**TASK DIRECTIONS:** Output all entries below exactly as they are given.

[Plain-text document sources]
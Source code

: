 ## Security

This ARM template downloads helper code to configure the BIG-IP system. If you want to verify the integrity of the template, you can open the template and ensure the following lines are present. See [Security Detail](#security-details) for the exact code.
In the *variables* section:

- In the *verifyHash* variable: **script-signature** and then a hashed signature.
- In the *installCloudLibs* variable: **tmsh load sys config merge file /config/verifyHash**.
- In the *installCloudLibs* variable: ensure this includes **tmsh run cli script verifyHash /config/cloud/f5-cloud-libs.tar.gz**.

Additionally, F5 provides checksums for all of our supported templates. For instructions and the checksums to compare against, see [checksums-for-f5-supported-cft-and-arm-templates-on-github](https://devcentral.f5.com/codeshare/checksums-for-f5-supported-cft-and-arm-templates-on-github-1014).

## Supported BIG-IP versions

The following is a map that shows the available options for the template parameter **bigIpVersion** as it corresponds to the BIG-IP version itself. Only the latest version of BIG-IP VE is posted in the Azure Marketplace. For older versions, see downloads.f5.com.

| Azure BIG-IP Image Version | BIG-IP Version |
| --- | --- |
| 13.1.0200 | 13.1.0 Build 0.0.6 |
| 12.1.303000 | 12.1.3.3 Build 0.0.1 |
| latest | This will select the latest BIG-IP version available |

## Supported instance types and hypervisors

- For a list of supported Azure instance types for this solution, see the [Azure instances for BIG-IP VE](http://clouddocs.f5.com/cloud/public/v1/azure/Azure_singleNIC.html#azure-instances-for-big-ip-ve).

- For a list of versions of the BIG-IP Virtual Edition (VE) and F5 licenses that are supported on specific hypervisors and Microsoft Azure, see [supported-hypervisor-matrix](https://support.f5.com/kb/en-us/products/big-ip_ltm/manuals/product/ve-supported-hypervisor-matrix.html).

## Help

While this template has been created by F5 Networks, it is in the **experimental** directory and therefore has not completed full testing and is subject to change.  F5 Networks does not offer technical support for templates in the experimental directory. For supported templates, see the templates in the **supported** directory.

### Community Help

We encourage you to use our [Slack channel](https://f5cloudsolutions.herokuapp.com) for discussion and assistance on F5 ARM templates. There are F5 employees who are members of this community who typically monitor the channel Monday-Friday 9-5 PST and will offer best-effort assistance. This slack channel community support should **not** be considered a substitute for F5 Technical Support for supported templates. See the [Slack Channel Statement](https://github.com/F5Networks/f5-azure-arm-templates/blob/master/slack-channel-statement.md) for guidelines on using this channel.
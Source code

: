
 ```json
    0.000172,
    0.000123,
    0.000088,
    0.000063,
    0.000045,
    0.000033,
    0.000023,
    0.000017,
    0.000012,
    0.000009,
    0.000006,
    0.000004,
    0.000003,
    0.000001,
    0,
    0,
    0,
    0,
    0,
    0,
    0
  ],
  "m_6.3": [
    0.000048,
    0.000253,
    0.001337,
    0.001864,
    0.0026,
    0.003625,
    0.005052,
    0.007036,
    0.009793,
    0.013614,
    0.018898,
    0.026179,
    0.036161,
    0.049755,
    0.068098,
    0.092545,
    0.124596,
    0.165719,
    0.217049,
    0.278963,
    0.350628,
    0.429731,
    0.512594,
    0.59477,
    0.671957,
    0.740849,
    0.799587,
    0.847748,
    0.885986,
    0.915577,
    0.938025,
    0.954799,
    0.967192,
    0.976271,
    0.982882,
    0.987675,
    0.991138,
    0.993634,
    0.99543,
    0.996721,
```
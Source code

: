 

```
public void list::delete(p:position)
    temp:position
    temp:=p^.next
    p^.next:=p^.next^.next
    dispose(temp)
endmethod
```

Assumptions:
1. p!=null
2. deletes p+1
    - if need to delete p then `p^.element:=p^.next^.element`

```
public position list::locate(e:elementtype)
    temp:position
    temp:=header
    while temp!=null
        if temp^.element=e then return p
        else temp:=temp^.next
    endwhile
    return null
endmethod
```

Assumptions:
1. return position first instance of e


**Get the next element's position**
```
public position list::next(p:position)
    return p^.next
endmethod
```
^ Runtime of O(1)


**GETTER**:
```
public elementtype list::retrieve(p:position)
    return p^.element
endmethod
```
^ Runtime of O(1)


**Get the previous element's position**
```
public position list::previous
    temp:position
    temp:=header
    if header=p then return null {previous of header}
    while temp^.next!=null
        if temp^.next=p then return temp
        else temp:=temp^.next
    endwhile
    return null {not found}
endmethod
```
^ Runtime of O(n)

**TASK RESPONSE:**
Source code

: ## Security

This ARM template downloads helper code to configure the BIG-IP system. If you want to verify the integrity of the template, you can open the template and ensure the following lines are present. See [Security Detail](#security-details) for the exact code.
In the *variables* section:

- In the *verifyHash* variable: **script-signature** and then a hashed signature.
- In the *installCloudLibs* variable: **tmsh load sys config merge file /config/verifyHash**.
- In the *installCloudLibs* variable: ensure this includes **tmsh run cli script verifyHash /config/cloud/f5-cloud-libs.tar.gz**.

Additionally, F5 provides checksums for all of our supported templates. For instructions and the checksums to compare against, see [checksums-for-f5-supported-cft-and-arm-templates-on-github](https://devcentral.f5.com/codeshare/checksums-for-f5-supported-cft-and-arm-templates-on-github-1014).

## Supported BIG-IP versions

The following is a map that shows the available options for the template parameter **bigIpVersion** as it corresponds to the BIG-IP version itself. Only the latest version of BIG-IP VE is posted in the Azure Marketplace. For older versions, see downloads.f5.com.

| Azure BIG-IP Image Version | BIG-IP Version |
| --- | --- |
| 13.1.0200 | 13.1.0 Build 0.0.6 |
| 12.1.303000 | 12.1.3.3 Build 0.0.1 |
| latest | This will select the latest BIG-IP version available |

## Supported instance types and hypervisors

- For a list of supported Azure instance types for this solution, see the [Azure instances for BIG-IP VE](http://clouddocs.f5.com/cloud/public/v1/azure/Azure_singleNIC.html#azure-instances-for-big-ip-ve).

- For a list of versions of the BIG-IP Virtual Edition (VE) and F5 licenses that are supported on specific hypervisors and Microsoft Azure, see [supported-hypervisor-matrix](https://support.f5.com/kb/en-us/products/big-ip_ltm/manuals/product/ve-supported-hypervisor-matrix.html).

## Help

While this template has been created by F5 Networks, it is in the **experimental** directory and therefore has not completed full testing and is subject to change.  F5 Networks does not offer technical support for templates in the experimental directory. For supported templates, see the templates in the **supported** directory.

### Community Help

We encourage you to use our [Slack channel](https://f5cloudsolutions.herokuapp.com) for discussion and assistance on F5 ARM templates. There are F5 employees who are members of this community who typically monitor the channel Monday-Friday 9-5 PST and will offer best-effort assistance. This slack channel community support should **not** be considered a substitute for F5 Technical Support for supported templates. See the [Slack Channel Statement](https://github.com/F5Networks/f5-azure-arm-templates/blob/master/slack-channel-statement.md) for guidelines on using this channel.
Source code

:
 ```json
    0.000172,
    0.000123,
    0.000088,
    0.000063,
    0.000045,
    0.000033,
    0.000023,
    0.000017,
    0.000012,
    0.000009,
    0.000006,
    0.000004,
    0.000003,
    0.000001,
    0,
    0,
    0,
    0,
    0,
    0,
    0
  ],
  "m_6.3": [
    0.000048,
    0.000253,
    0.001337,
    0.001864,
    0.0026,
    0.003625,
    0.005052,
    0.007036,
    0.009793,
    0.013614,
    0.018898,
    0.026179,
    0.036161,
    0.049755,
    0.068098,
    0.092545,
    0.124596,
    0.165719,
    0.217049,
    0.278963,
    0.350628,
    0.429731,
    0.512594,
    0.59477,
    0.671957,
    0.740849,
    0.799587,
    0.847748,
    0.885986,
    0.915577,
    0.938025,
    0.954799,
    0.967192,
    0.976271,
    0.982882,
    0.987675,
    0.991138,
    0.993634,
    0.99543,
    0.996721,
```
Source code

: 

```
public void list::delete(p:position)
    temp:position
    temp:=p^.next
    p^.next:=p^.next^.next
    dispose(temp)
endmethod
```

Assumptions:
1. p!=null
2. deletes p+1
    - if need to delete p then `p^.element:=p^.next^.element`

```
public position list::locate(e:elementtype)
    temp:position
    temp:=header
    while temp!=null
        if temp^.element=e then return p
        else temp:=temp^.next
    endwhile
    return null
endmethod
```

Assumptions:
1. return position first instance of e


**Get the next element's position**
```
public position list::next(p:position)
    return p^.next
endmethod
```
^ Runtime of O(1)


**GETTER**:
```
public elementtype list::retrieve(p:position)
    return p^.element
endmethod
```
^ Runtime of O(1)


**Get the previous element's position**
```
public position list::previous
    temp:position
    temp:=header
    if header=p then return null {previous of header}
    while temp^.next!=null
        if temp^.next=p then return temp
        else temp:=temp^.next
    endwhile
    return null {not found}
endmethod
```
^ Runtime of O(n)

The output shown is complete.